→ Data provided
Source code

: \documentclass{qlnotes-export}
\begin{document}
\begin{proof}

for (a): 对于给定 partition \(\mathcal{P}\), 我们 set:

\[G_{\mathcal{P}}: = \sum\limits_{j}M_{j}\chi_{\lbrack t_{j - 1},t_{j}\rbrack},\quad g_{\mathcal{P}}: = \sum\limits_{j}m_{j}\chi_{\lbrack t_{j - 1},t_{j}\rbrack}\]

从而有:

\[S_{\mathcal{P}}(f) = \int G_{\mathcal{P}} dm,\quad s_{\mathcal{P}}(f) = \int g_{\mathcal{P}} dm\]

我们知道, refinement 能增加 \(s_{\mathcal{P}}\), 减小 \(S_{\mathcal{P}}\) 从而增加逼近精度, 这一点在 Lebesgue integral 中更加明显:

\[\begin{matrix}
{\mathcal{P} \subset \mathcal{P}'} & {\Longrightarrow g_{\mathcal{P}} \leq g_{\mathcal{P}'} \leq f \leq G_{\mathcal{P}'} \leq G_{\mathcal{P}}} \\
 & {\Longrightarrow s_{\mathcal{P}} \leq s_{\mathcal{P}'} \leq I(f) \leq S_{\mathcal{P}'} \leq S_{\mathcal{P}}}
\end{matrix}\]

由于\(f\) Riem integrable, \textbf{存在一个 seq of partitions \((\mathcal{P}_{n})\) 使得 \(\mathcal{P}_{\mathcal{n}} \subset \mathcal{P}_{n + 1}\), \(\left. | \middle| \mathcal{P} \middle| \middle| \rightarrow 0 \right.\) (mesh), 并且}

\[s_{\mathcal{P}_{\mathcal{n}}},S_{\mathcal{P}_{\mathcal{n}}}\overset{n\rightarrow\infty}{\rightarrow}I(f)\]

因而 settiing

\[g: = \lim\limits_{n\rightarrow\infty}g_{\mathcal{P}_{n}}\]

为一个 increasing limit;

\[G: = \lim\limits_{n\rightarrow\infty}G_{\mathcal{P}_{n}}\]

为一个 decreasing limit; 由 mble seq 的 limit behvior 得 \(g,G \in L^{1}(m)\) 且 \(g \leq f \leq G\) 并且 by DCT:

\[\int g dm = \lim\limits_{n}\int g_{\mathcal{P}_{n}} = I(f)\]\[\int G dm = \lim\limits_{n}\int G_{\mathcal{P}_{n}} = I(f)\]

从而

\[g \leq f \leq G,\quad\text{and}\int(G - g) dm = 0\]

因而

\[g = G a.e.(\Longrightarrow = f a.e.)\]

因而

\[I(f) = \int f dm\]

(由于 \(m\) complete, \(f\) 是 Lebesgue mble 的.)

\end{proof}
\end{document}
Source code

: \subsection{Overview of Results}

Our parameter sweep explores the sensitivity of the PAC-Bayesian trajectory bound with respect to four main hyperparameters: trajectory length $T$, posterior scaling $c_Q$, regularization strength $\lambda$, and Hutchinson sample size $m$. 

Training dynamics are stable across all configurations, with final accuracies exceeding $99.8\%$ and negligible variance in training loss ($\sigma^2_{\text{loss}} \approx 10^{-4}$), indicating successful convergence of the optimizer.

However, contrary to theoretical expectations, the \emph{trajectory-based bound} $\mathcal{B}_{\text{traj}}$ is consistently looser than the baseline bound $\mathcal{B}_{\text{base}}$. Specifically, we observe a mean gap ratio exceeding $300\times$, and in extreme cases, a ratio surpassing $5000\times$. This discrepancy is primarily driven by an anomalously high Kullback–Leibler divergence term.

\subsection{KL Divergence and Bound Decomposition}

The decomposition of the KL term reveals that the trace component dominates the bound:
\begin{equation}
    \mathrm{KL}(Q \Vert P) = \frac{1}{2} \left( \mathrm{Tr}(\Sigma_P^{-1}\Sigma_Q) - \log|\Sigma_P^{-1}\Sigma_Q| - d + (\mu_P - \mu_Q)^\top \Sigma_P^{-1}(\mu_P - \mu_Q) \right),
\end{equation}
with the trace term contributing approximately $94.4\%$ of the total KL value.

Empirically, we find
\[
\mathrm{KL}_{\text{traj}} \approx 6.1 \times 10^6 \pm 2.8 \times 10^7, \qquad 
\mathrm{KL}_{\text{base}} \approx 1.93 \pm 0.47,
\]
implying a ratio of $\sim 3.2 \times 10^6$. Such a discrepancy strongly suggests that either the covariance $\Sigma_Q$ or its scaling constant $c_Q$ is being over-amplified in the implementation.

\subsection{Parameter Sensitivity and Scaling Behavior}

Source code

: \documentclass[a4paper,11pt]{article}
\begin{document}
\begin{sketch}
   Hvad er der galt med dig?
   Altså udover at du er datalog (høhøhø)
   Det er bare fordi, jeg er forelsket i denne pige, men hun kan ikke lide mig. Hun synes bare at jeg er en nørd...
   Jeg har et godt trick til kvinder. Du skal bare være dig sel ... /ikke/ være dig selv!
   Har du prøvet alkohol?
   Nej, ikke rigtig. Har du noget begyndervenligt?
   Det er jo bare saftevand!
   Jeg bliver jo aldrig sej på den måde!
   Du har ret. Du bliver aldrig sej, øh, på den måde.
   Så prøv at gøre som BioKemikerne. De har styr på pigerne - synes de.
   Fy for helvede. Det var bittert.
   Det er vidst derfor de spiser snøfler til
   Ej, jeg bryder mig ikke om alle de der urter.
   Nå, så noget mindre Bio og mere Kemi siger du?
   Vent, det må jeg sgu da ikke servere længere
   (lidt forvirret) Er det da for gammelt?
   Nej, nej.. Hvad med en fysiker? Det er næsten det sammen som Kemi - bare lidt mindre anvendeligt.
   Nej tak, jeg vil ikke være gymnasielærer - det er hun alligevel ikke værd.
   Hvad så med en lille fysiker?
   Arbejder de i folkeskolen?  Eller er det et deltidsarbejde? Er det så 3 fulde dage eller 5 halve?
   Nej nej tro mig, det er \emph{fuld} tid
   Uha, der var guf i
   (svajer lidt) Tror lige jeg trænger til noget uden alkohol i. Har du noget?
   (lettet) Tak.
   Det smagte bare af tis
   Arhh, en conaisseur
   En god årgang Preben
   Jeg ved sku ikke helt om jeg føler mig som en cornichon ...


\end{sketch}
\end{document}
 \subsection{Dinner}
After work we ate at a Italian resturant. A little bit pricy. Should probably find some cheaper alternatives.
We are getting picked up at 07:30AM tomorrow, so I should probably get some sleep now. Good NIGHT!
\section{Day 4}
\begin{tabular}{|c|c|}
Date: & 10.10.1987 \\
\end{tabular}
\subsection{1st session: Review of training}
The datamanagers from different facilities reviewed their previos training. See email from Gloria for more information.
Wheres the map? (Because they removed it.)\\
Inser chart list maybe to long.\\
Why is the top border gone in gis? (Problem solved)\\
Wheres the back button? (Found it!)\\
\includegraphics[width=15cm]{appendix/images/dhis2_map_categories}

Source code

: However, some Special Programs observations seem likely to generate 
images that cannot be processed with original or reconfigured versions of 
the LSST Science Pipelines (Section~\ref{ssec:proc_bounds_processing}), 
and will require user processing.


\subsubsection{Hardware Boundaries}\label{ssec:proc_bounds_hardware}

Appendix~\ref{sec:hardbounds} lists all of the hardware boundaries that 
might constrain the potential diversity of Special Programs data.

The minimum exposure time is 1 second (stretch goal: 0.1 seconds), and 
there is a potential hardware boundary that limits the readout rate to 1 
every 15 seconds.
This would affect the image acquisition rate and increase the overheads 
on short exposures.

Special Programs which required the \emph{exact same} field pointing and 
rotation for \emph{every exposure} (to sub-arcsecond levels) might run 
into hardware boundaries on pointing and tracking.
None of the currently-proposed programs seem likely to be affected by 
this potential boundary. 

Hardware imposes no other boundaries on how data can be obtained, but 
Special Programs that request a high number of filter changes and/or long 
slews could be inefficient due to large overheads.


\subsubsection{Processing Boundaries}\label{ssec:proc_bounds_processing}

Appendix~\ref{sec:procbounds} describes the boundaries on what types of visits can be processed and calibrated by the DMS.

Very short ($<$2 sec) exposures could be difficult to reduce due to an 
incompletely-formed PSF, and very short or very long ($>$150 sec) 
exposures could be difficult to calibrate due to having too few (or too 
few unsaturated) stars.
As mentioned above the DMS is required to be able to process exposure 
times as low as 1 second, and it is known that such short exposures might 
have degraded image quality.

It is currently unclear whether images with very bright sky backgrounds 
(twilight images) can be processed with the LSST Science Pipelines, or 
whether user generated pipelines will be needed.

→ Activity
Within the listing above, give again exactly every line from the line with "We are getting" through the line with "The datamanagers from", both included, and no other line.

→ Result of the task
We are getting picked up at 07:30AM tomorrow, so I should probably get some sleep now. Good NIGHT!
\section{Day 4}
\begin{tabular}{|c|c|}
Date: & 10.10.1987 \\
\end{tabular}
\subsection{1st session: Review of training}
The datamanagers from different facilities reviewed their previos training. See email from Gloria for more information.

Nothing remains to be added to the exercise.